On September 19, 1979 the Quedding residence was damaged when a driverless van rolled down an incline, rammed the east wall of the house, and caused a portion of the wall to collapse. Inspection of the wall revealed the absence of any reinforcing steel bars in the damaged nine-foot section of the east wall. The Queddings then hired a licensed general contractor to investigate suspected construction defects, and his findings formed the basis for their complaint seeking $12,000 in special damages to effect necessary repairs to the wall and other areas of the house where structural problems had been uncovered, $10,000 in general damages for emotional distress inflicted by Arisumi’s faulty construction activities, and $5,000 in punitive damages.

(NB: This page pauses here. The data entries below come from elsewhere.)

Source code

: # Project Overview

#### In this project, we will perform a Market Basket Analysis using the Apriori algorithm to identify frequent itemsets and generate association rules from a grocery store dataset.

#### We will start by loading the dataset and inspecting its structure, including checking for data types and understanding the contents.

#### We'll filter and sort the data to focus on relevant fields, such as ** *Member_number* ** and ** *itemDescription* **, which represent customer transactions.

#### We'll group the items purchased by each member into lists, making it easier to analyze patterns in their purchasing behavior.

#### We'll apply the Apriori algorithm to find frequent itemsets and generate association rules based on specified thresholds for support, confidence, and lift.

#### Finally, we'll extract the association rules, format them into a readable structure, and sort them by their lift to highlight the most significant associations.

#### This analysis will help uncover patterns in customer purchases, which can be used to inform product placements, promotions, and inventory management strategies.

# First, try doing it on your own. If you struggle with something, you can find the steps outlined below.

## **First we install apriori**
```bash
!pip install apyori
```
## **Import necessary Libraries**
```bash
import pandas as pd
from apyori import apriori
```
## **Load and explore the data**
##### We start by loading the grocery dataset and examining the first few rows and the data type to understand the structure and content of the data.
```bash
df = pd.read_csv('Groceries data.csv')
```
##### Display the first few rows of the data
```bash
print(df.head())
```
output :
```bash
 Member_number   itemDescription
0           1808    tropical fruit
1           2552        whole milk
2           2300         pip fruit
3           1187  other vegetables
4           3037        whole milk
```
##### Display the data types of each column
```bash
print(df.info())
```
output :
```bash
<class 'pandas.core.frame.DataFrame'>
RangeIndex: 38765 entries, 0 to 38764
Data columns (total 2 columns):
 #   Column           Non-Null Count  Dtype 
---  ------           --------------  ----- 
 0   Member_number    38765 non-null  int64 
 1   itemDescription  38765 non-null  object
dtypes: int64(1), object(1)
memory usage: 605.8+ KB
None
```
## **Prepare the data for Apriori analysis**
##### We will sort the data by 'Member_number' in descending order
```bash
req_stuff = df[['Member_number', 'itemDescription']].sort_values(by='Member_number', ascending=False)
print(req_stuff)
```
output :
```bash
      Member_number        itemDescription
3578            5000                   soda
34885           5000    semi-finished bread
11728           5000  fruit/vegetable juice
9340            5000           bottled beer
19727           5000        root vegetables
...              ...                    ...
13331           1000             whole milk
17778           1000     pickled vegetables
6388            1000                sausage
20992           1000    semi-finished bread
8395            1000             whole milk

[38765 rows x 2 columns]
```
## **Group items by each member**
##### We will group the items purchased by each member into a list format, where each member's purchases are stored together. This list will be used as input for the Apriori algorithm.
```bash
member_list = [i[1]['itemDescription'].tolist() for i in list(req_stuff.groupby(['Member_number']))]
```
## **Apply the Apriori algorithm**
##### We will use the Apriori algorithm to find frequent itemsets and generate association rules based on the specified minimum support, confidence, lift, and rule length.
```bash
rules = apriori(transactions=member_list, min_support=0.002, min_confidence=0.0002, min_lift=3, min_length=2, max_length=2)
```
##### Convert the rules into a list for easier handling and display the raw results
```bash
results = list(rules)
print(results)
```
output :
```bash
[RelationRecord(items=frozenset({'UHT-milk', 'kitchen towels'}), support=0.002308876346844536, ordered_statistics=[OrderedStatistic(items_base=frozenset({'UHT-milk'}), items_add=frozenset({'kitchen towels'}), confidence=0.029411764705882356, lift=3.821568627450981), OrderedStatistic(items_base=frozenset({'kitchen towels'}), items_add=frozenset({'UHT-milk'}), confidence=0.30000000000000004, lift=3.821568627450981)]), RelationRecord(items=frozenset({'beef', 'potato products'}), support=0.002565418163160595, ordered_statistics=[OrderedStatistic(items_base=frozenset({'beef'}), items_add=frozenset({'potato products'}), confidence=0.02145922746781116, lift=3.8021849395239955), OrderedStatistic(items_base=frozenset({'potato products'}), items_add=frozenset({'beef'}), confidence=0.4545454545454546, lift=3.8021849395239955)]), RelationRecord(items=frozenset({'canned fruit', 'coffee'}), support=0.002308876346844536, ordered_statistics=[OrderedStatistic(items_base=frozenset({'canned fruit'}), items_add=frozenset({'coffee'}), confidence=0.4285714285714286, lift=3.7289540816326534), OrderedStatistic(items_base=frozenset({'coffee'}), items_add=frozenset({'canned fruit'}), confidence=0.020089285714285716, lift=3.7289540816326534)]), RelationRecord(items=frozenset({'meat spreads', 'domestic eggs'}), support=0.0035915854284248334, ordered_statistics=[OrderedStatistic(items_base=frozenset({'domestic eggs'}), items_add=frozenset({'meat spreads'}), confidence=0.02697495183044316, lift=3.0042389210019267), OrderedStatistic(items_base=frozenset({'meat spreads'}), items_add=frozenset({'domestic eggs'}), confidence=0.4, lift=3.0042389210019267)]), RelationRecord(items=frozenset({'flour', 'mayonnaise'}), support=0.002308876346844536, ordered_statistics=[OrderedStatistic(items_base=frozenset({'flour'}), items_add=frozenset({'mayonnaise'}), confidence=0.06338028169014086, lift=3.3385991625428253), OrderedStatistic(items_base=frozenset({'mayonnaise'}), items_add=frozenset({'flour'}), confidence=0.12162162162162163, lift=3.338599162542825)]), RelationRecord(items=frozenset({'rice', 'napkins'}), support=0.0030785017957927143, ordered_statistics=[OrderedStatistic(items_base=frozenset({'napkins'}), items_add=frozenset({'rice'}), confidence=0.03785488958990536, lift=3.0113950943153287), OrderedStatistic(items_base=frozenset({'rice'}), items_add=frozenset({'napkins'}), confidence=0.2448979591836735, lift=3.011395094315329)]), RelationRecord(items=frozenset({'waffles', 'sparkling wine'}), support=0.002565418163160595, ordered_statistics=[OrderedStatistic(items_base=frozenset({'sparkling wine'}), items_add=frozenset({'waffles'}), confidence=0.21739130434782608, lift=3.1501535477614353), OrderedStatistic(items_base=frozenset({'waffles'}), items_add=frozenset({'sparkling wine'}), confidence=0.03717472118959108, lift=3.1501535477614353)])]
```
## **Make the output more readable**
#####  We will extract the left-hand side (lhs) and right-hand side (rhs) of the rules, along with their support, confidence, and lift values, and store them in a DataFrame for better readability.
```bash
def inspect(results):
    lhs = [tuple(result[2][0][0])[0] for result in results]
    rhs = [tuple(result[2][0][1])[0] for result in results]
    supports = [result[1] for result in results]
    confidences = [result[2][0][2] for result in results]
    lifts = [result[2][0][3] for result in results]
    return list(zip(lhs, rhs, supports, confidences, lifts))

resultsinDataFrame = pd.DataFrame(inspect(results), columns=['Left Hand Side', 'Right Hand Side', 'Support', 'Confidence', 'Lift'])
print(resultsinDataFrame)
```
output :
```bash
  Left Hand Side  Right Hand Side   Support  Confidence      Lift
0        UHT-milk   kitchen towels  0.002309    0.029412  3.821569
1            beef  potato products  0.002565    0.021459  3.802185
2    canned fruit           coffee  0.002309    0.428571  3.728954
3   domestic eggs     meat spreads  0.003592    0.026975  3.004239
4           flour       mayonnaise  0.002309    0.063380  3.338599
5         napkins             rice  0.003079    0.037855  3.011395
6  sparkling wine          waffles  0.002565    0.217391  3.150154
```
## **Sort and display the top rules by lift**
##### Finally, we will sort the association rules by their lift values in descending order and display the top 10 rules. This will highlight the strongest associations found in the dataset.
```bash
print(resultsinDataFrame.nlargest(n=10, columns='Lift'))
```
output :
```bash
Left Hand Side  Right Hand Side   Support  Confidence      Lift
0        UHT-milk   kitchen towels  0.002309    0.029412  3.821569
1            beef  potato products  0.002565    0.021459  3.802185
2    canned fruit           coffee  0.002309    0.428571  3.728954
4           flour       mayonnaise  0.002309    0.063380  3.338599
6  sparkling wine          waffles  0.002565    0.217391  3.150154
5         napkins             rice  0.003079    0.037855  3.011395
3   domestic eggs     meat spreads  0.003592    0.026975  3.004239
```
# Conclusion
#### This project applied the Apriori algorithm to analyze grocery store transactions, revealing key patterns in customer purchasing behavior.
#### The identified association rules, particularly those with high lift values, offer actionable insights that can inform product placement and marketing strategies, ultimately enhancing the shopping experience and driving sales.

Answering interrogatories propounded by the trial judge, the jury found Arisumi had breached the contract and awarded the Queddings $12,964.40 in special damages, $10,000 in general damages, and $5,000 in punitive damages. However, remittitur in the amount of $5,000 against the portions of the verdict comprising general and punitive damages was subsequently allowed by the trial judge. After denials of a Motion for Judgment Notwithstanding the Verdict and a Motion for New Trial, Arisumi perfected a timely appeal from the judgment.

II.

Arisumi’s initial contention is that the trial judge erred in instructing the jury as follows:

Instruction No. 11: It is implied in the contract between the Plaintiffs and Defendant that the house constructed by the *338 Defendant would comply with the requirements of the Uniform Building Code.

Arisumi claims the instruction was prejudicial because it led the jury to conclude the contractor breached the contract by failing to install horizontal, as well as vertical, steel reinforcing bars — a requirement under the County of Maui’s Uniform Building Code — in the Quedding house, even though the plans said nothing about such bars. Arisumi maintains the explicit terms of a contract are controlling and a builder should be expected to meet Building Code requirements only when they are expressly incorporated in the contract.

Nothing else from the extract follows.